(Beginning of DATASET RECORDS)

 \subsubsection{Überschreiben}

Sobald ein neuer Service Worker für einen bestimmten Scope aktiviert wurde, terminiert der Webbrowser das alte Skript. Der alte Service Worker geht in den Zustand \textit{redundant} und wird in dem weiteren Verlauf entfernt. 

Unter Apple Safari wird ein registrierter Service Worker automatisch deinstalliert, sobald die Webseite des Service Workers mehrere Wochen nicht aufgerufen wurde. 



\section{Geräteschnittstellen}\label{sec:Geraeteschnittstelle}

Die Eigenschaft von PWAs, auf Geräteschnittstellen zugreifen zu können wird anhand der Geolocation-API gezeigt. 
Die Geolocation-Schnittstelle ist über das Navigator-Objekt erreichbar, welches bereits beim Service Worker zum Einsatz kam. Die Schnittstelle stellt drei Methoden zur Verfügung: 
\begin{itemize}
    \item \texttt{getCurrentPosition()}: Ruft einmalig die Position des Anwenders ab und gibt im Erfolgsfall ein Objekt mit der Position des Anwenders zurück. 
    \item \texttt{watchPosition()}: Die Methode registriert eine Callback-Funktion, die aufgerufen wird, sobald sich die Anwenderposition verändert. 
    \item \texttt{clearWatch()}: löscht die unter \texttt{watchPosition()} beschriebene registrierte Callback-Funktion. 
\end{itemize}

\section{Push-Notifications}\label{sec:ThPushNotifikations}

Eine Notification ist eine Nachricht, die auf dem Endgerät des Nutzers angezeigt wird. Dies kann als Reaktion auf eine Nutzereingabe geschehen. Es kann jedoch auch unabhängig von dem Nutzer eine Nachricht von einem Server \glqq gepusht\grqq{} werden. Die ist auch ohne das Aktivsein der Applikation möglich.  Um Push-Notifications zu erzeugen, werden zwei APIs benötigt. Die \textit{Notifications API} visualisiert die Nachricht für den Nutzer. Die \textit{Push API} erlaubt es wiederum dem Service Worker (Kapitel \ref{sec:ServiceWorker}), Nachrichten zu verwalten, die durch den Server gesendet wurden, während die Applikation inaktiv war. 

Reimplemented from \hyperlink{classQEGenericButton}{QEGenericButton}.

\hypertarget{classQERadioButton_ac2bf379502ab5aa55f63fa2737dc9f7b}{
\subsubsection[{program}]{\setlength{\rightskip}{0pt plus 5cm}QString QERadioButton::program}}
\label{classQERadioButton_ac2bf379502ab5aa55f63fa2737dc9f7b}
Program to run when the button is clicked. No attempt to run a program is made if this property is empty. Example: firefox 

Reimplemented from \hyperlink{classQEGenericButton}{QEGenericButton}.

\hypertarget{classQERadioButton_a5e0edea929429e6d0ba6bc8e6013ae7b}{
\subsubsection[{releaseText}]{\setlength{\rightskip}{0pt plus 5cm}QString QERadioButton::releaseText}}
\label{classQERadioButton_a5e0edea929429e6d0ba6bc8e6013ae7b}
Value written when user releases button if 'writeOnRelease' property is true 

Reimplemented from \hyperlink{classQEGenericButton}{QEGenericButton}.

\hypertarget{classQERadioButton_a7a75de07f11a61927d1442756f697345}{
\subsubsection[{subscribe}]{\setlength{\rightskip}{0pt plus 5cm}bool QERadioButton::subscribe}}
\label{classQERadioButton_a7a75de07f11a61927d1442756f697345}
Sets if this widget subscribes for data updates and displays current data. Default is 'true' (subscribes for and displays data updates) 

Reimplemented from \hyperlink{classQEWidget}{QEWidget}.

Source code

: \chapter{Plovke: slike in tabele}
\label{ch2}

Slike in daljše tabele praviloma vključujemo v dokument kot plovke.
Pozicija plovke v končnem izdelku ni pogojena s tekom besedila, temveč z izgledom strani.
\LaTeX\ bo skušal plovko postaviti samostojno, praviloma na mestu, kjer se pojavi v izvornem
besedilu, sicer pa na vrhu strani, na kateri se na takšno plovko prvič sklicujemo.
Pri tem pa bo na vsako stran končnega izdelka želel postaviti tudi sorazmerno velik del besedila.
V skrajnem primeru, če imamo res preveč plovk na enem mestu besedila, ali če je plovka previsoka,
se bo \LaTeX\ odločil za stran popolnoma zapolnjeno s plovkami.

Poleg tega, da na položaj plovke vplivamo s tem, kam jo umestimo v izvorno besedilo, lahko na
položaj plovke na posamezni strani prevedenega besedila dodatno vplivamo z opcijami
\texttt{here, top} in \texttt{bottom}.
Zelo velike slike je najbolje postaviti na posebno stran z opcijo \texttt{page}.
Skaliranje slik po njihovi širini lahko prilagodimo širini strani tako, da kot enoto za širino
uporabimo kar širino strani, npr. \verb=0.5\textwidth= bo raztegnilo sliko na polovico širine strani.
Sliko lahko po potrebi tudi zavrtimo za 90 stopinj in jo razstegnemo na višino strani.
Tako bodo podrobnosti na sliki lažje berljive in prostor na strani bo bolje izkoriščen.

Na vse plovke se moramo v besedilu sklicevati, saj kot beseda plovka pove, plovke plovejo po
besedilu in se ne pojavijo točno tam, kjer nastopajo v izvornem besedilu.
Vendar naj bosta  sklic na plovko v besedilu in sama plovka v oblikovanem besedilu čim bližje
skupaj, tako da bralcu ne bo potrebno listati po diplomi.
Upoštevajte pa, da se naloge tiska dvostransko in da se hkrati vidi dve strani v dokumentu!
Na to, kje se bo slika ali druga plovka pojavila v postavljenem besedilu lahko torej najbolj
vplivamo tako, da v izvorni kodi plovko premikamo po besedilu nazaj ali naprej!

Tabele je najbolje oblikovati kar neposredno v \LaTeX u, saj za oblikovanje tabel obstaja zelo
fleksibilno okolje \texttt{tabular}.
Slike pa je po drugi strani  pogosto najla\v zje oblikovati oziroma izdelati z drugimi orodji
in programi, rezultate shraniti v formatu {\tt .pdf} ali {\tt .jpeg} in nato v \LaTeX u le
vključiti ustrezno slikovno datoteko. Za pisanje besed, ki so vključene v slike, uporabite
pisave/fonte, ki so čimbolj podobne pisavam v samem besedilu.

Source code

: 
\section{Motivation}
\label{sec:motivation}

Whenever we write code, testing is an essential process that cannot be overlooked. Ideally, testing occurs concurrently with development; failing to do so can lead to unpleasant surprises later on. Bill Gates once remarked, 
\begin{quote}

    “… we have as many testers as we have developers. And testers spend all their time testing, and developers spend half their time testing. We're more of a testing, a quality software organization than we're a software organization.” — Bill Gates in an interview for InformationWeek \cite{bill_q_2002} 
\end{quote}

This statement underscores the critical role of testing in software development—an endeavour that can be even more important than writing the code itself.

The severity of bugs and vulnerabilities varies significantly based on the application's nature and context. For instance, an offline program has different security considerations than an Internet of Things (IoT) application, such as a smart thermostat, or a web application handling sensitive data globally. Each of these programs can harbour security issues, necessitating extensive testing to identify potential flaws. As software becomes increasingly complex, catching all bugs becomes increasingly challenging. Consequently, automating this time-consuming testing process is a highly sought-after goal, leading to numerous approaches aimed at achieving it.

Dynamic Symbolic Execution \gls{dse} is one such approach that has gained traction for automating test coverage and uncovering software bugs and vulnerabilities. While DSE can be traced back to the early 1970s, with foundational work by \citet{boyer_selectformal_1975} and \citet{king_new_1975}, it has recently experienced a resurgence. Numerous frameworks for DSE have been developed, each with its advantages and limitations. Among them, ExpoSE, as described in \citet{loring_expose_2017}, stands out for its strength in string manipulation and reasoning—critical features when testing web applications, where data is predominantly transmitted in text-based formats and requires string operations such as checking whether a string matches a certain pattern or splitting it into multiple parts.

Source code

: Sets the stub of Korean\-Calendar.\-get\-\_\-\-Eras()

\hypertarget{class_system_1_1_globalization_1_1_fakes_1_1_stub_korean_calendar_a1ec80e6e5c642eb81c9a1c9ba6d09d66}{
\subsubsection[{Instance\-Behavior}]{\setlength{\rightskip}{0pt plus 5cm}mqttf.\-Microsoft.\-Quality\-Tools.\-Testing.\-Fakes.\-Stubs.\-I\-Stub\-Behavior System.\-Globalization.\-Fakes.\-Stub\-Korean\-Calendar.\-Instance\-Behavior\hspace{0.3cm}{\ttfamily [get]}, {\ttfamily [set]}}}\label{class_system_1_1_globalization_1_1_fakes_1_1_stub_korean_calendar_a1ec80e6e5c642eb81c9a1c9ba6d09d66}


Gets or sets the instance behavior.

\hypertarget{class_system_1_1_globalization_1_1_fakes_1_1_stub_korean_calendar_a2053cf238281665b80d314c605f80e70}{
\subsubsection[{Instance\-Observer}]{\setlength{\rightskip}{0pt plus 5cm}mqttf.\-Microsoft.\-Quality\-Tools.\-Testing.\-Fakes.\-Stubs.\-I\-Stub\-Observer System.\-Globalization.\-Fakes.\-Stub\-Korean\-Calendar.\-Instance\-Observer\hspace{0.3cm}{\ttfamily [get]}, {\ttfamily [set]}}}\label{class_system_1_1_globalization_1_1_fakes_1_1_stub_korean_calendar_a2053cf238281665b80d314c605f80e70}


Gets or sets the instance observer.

(End of DATASET RECORDS)

PROBLEM TO WORK ON →
Stop after the line containing "Sobald ein neuer": print exactly the lines from the start of the entries above up to it, that line included.

ANSWER BOX →
 \subsubsection{Überschreiben}

Sobald ein neuer Service Worker für einen bestimmten Scope aktiviert wurde, terminiert der Webbrowser das alte Skript. Der alte Service Worker geht in den Zustand \textit{redundant} und wird in dem weiteren Verlauf entfernt. 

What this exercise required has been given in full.